Provided records:
========
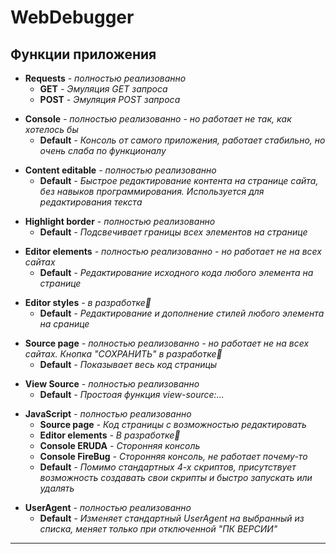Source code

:# WebDebugger

## **Функции приложения**
 - **Requests** *- полностью реализованно*
    - **GET** *- Эмуляция GET запроса*
    - **POST** *- Эмуляция POST запроса*
 >
 - **Console** *- полностью реализованно - но работает не так, как хотелось бы*
    - **Default** *- Консоль от самого приложения, работает стабильно, но очень слаба по функционалу*
 >
 - **Content editable** *- полностью реализованно*
    - **Default** *- Быстрое редактирование контента на странице сайта, без навыков программирования. Используется для редактирования текста*
 >
 - **Highlight border** *- полностью реализованно*
    - **Default** *- Подсвечивает границы всех элементов на странице*
 >
 - **Editor elements** *- полностью реализованно - но работает не на всех сайтах*
    - **Default** *- Редактирование исходного кода любого элемента на странице*
 >
 - **Editor styles** *- в разработке:wrench:*
    - **Default** *- Редактирование и дополнение стилей любого элемента на сранице*
 >
 - **Source page** *- полностью реализованно - но работает не на всех сайтах. Кнопка "СОХРАНИТЬ" в разработке:wrench:*
    - **Default** *- Показывает весь код страницы*
 >
 - **View Source** *- полностью реализованно*
    - **Default** *- Простоая функция view-source:...*
 >
 - **JavaScript** *- полностью реализованно*
    - **Source page** *- Код страницы с возможностью редактировать*
    - **Editor elements** *- В разработке:wrench:*
    - **Console ERUDA** *- Сторонняя консоль*
    - **Console FireBug** *- Сторонняя консоль, не работает почему-то*
    - **Default** *- Помимо стандартных 4-х скриптов, присутствует возможность создавать свои скрипты и быстро запускать или удалять*
 >
 - **UserAgent** *- полностью реализованно*
    - **Default** *- Изменяет стандартный UserAgent на выбранный из списка, меняет только при отключенной "ПК ВЕРСИИ"*

____
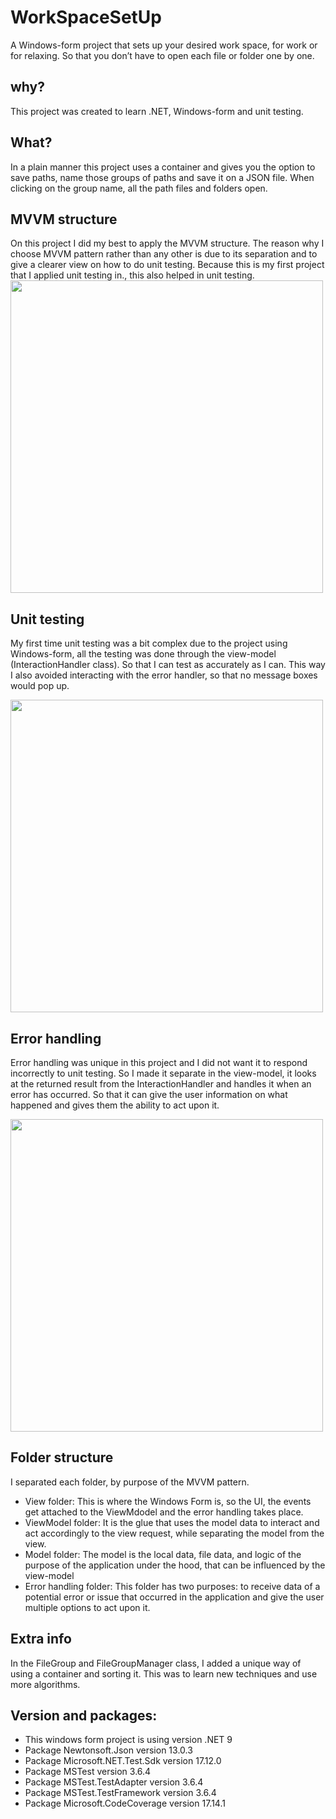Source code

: # WorkSpaceSetUp
A Windows-form project that sets up your desired work space, for work or for relaxing. So that you don’t have to open each file or folder one by one.

## why?
This project was created to learn .NET, Windows-form and unit testing. 

## What?
In a plain manner this project uses a container and gives you the option to save paths, name those groups of paths and save it on a JSON file. When clicking on the group name, all the path files and folders open.

## MVVM structure
On this project I did my best to apply the MVVM structure. The reason why I choose MVVM pattern rather than any other is due to its separation and to give a clearer view on how to do unit testing. Because this is my first project that I applied unit testing in., this also helped in unit testing.
<img src="https://github.com/user-attachments/assets/76d9d642-547b-47b9-bb89-3bf79e9d032e" width="500">


## Unit testing
My first time unit testing was a bit complex due to the project using Windows-form, all the testing was done through the view-model 
(InteractionHandler class). So that I can test as accurately as I can. This way I also avoided interacting with the error handler, so that no message boxes would pop up.

<img src="https://github.com/user-attachments/assets/01f04413-6193-492d-8fa4-38630e9a83b2" width="500">

## Error handling
Error handling was unique in this project and I did not want it to respond incorrectly to unit testing. So I made it separate in the view-model, it looks at the returned result from the InteractionHandler and handles it when an error has occurred. So that it can give the user information on what happened and gives them the ability to act upon it.

<img src="https://github.com/user-attachments/assets/f3232ebe-75eb-40d4-ae66-2cb836a4a271" width="500">


## Folder structure

I separated each folder, by purpose of the MVVM pattern.

- View folder: This is where the Windows Form is, so the UI,  the events get attached to the ViewMdodel and the error handling takes place.
- ViewModel folder: It is the glue that uses the model data to interact and act accordingly to the view request, while separating the model from the view.
- Model folder: The model is the local data, file data, and logic of the purpose of the application under the hood, that can be influenced by the view-model
- Error handling folder: This folder has two purposes: to receive data of a potential error or issue that occurred in the application and give the user multiple options to act upon it.


## Extra info
In the FileGroup and FileGroupManager class, I added a unique way of using a container and sorting it. This was to learn new techniques and use more algorithms. 

## Version and packages:
- This windows form project is using version .NET 9
- Package Newtonsoft.Json version 13.0.3
- Package Microsoft.NET.Test.Sdk version 17.12.0
- Package MSTest version 3.6.4
- Package MSTest.TestAdapter version 3.6.4
- Package MSTest.TestFramework version 3.6.4
- Package Microsoft.CodeCoverage version 17.14.1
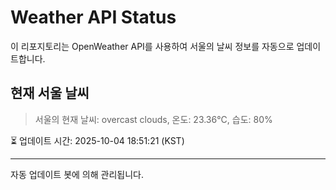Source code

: 
# Weather API Status

이 리포지토리는 OpenWeather API를 사용하여 서울의 날씨 정보를 자동으로 업데이트합니다.

## 현재 서울 날씨
> 서울의 현재 날씨: overcast clouds, 온도: 23.36°C, 습도: 80%

⏳ 업데이트 시간: 2025-10-04 18:51:21 (KST)

---
자동 업데이트 봇에 의해 관리됩니다.
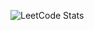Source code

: ![LeetCode Stats](https://leetcard.jacoblin.cool/abhirajadhikary06?theme=light&font=Noto%20Sans)

            
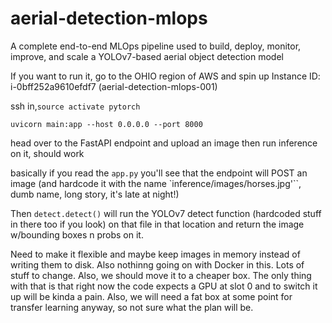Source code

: # aerial-detection-mlops
A complete end-to-end MLOps pipeline used to build, deploy, monitor, improve, and scale a YOLOv7-based aerial object detection model
 
 If you want to run it, go to the OHIO region of AWS and spin up Instance ID: i-0bff252a9610efdf7   (aerial-detection-mlops-001)  
 
 ssh in,`source activate pytorch` 
 
 `uvicorn main:app --host 0.0.0.0 --port 8000`
 
 head over to the FastAPI endpoint and upload an image then run inference on it, should work
 
 basically if you read the `app.py` you'll see that the endpoint will POST an image (and hardcode it with the name `inference/images/horses.jpg'``, dumb name, long story, it's late at night!)  
 
 Then `detect.detect()` will run the YOLOv7 detect function (hardcoded stuff in there too if you look) on that file in that location and return the image w/bounding boxes n probs on it.  
 
 Need to make it flexible and maybe keep images in memory instead of writing them to disk. Also nothinng going on with Docker in this. Lots of stuff to change. Also, we should move it to a cheaper box. The only thing with that is that right now the code expects a GPU at slot 0 and to switch it up will be kinda a pain.  Also, we will need a fat box at some point for transfer learning anyway, so not sure what the plan will be.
========
Your task: Before you return the listing, strip out its pictures; all else must match exactly.

Output for this exercise:
Source code

:# WebDebugger

## **Функции приложения**
 - **Requests** *- полностью реализованно*
    - **GET** *- Эмуляция GET запроса*
    - **POST** *- Эмуляция POST запроса*
 >
 - **Console** *- полностью реализованно - но работает не так, как хотелось бы*
    - **Default** *- Консоль от самого приложения, работает стабильно, но очень слаба по функционалу*
 >
 - **Content editable** *- полностью реализованно*
    - **Default** *- Быстрое редактирование контента на странице сайта, без навыков программирования. Используется для редактирования текста*
 >
 - **Highlight border** *- полностью реализованно*
    - **Default** *- Подсвечивает границы всех элементов на странице*
 >
 - **Editor elements** *- полностью реализованно - но работает не на всех сайтах*
    - **Default** *- Редактирование исходного кода любого элемента на странице*
 >
 - **Editor styles** *- в разработке:wrench:*
    - **Default** *- Редактирование и дополнение стилей любого элемента на сранице*
 >
 - **Source page** *- полностью реализованно - но работает не на всех сайтах. Кнопка "СОХРАНИТЬ" в разработке:wrench:*
    - **Default** *- Показывает весь код страницы*
 >
 - **View Source** *- полностью реализованно*
    - **Default** *- Простоая функция view-source:...*
 >
 - **JavaScript** *- полностью реализованно*
    - **Source page** *- Код страницы с возможностью редактировать*
    - **Editor elements** *- В разработке:wrench:*
    - **Console ERUDA** *- Сторонняя консоль*
    - **Console FireBug** *- Сторонняя консоль, не работает почему-то*
    - **Default** *- Помимо стандартных 4-х скриптов, присутствует возможность создавать свои скрипты и быстро запускать или удалять*
 >
 - **UserAgent** *- полностью реализованно*
    - **Default** *- Изменяет стандартный UserAgent на выбранный из списка, меняет только при отключенной "ПК ВЕРСИИ"*

____
Source code

: # WorkSpaceSetUp
A Windows-form project that sets up your desired work space, for work or for relaxing. So that you don’t have to open each file or folder one by one.

## why?
This project was created to learn .NET, Windows-form and unit testing. 

## What?
In a plain manner this project uses a container and gives you the option to save paths, name those groups of paths and save it on a JSON file. When clicking on the group name, all the path files and folders open.

## MVVM structure
On this project I did my best to apply the MVVM structure. The reason why I choose MVVM pattern rather than any other is due to its separation and to give a clearer view on how to do unit testing. Because this is my first project that I applied unit testing in., this also helped in unit testing.
<img src="https://github.com/user-attachments/assets/76d9d642-547b-47b9-bb89-3bf79e9d032e" width="500">


## Unit testing
My first time unit testing was a bit complex due to the project using Windows-form, all the testing was done through the view-model 
(InteractionHandler class). So that I can test as accurately as I can. This way I also avoided interacting with the error handler, so that no message boxes would pop up.

<img src="https://github.com/user-attachments/assets/01f04413-6193-492d-8fa4-38630e9a83b2" width="500">

## Error handling
Error handling was unique in this project and I did not want it to respond incorrectly to unit testing. So I made it separate in the view-model, it looks at the returned result from the InteractionHandler and handles it when an error has occurred. So that it can give the user information on what happened and gives them the ability to act upon it.

<img src="https://github.com/user-attachments/assets/f3232ebe-75eb-40d4-ae66-2cb836a4a271" width="500">


## Folder structure

I separated each folder, by purpose of the MVVM pattern.

- View folder: This is where the Windows Form is, so the UI,  the events get attached to the ViewMdodel and the error handling takes place.
- ViewModel folder: It is the glue that uses the model data to interact and act accordingly to the view request, while separating the model from the view.
- Model folder: The model is the local data, file data, and logic of the purpose of the application under the hood, that can be influenced by the view-model
- Error handling folder: This folder has two purposes: to receive data of a potential error or issue that occurred in the application and give the user multiple options to act upon it.


## Extra info
In the FileGroup and FileGroupManager class, I added a unique way of using a container and sorting it. This was to learn new techniques and use more algorithms. 

## Version and packages:
- This windows form project is using version .NET 9
- Package Newtonsoft.Json version 13.0.3
- Package Microsoft.NET.Test.Sdk version 17.12.0
- Package MSTest version 3.6.4
- Package MSTest.TestAdapter version 3.6.4
- Package MSTest.TestFramework version 3.6.4
- Package Microsoft.CodeCoverage version 17.14.1
Source code

: 
# Weather API Status

이 리포지토리는 OpenWeather API를 사용하여 서울의 날씨 정보를 자동으로 업데이트합니다.

## 현재 서울 날씨
> 서울의 현재 날씨: overcast clouds, 온도: 23.36°C, 습도: 80%

⏳ 업데이트 시간: 2025-10-04 18:51:21 (KST)

---
자동 업데이트 봇에 의해 관리됩니다.
Source code

: ![LeetCode Stats](https://leetcard.jacoblin.cool/abhirajadhikary06?theme=light&font=Noto%20Sans)

            
Source code

: # aerial-detection-mlops
A complete end-to-end MLOps pipeline used to build, deploy, monitor, improve, and scale a YOLOv7-based aerial object detection model
 
 If you want to run it, go to the OHIO region of AWS and spin up Instance ID: i-0bff252a9610efdf7   (aerial-detection-mlops-001)  
 
 ssh in,`source activate pytorch` 
 
 `uvicorn main:app --host 0.0.0.0 --port 8000`
 
 head over to the FastAPI endpoint and upload an image then run inference on it, should work
 
 basically if you read the `app.py` you'll see that the endpoint will POST an image (and hardcode it with the name `inference/images/horses.jpg'``, dumb name, long story, it's late at night!)  
 
 Then `detect.detect()` will run the YOLOv7 detect function (hardcoded stuff in there too if you look) on that file in that location and return the image w/bounding boxes n probs on it.  
 
 Need to make it flexible and maybe keep images in memory instead of writing them to disk. Also nothinng going on with Docker in this. Lots of stuff to change. Also, we should move it to a cheaper box. The only thing with that is that right now the code expects a GPU at slot 0 and to switch it up will be kinda a pain.  Also, we will need a fat box at some point for transfer learning anyway, so not sure what the plan will be.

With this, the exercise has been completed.